**Assigned task:** Transcribe only the lines between the first line of the records and the line containing "Simple HyperRam Controller", inclusive, exactly as written.

(Stored dataset items)

#####

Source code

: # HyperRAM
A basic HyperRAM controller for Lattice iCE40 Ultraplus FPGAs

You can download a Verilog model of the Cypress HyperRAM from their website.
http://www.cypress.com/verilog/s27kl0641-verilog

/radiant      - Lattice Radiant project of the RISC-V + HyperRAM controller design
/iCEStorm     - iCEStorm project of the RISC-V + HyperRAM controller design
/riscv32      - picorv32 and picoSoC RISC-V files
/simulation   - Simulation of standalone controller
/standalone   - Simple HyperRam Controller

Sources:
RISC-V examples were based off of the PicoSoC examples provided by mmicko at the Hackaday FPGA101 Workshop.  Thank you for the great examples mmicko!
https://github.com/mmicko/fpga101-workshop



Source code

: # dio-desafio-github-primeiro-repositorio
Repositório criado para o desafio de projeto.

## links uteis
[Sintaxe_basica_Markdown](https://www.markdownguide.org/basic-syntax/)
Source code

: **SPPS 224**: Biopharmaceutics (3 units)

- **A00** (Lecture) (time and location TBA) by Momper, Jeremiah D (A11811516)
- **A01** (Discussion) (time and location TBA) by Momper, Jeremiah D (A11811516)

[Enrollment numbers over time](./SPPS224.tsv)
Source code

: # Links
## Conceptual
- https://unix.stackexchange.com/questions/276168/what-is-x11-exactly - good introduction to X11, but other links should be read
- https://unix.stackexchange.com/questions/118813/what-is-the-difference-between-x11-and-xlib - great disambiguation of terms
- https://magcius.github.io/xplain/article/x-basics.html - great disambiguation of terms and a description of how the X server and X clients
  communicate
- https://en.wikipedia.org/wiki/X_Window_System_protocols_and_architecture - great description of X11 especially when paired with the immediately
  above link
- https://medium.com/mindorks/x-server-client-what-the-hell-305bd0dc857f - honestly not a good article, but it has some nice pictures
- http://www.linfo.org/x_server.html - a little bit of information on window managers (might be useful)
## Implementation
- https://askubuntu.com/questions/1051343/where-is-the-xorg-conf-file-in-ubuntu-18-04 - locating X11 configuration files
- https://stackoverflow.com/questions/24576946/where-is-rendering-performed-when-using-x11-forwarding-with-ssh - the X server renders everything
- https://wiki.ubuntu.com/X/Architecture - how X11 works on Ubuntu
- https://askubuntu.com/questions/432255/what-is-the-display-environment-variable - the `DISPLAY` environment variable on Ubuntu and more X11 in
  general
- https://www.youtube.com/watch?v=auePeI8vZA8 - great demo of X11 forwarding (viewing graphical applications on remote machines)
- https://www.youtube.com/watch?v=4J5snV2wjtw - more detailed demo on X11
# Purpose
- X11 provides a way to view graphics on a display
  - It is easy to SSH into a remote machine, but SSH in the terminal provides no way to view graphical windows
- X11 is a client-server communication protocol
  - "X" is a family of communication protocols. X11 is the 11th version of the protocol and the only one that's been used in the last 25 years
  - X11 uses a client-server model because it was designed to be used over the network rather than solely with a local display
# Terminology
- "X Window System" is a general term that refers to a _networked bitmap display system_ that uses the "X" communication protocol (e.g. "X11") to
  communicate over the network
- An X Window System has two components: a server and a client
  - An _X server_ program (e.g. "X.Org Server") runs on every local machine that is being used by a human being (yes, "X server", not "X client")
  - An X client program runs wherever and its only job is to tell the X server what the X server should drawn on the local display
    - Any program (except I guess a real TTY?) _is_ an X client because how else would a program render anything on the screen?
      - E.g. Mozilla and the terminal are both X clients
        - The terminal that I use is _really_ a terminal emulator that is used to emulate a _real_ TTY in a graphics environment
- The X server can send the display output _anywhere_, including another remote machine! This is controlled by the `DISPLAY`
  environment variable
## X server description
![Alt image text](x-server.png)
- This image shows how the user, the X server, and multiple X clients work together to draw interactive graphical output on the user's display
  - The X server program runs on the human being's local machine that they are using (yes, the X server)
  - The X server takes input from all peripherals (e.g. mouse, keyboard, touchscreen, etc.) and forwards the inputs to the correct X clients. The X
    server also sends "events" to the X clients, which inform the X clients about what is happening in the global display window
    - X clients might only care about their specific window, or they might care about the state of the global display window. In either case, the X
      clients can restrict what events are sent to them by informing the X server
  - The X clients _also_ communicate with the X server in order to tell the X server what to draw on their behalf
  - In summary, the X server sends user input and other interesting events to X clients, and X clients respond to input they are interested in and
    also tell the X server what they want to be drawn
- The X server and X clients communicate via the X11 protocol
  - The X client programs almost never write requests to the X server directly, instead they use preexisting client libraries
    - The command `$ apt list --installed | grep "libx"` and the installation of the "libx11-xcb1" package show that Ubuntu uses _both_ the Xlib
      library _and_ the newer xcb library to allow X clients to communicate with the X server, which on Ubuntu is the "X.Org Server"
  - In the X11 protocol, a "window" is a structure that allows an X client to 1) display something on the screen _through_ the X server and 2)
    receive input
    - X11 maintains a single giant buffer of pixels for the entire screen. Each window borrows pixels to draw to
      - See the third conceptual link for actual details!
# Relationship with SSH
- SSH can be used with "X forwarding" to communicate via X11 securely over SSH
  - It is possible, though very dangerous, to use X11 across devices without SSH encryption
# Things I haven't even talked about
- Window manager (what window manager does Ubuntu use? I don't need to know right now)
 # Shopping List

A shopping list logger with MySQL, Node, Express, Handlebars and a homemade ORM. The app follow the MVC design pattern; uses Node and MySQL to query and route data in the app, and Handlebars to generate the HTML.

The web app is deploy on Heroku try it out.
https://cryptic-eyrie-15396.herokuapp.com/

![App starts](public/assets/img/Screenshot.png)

#####

**Task result:**
Source code

: # HyperRAM
A basic HyperRAM controller for Lattice iCE40 Ultraplus FPGAs

You can download a Verilog model of the Cypress HyperRAM from their website.
http://www.cypress.com/verilog/s27kl0641-verilog

/radiant      - Lattice Radiant project of the RISC-V + HyperRAM controller design
/iCEStorm     - iCEStorm project of the RISC-V + HyperRAM controller design
/riscv32      - picorv32 and picoSoC RISC-V files
/simulation   - Simulation of standalone controller
/standalone   - Simple HyperRam Controller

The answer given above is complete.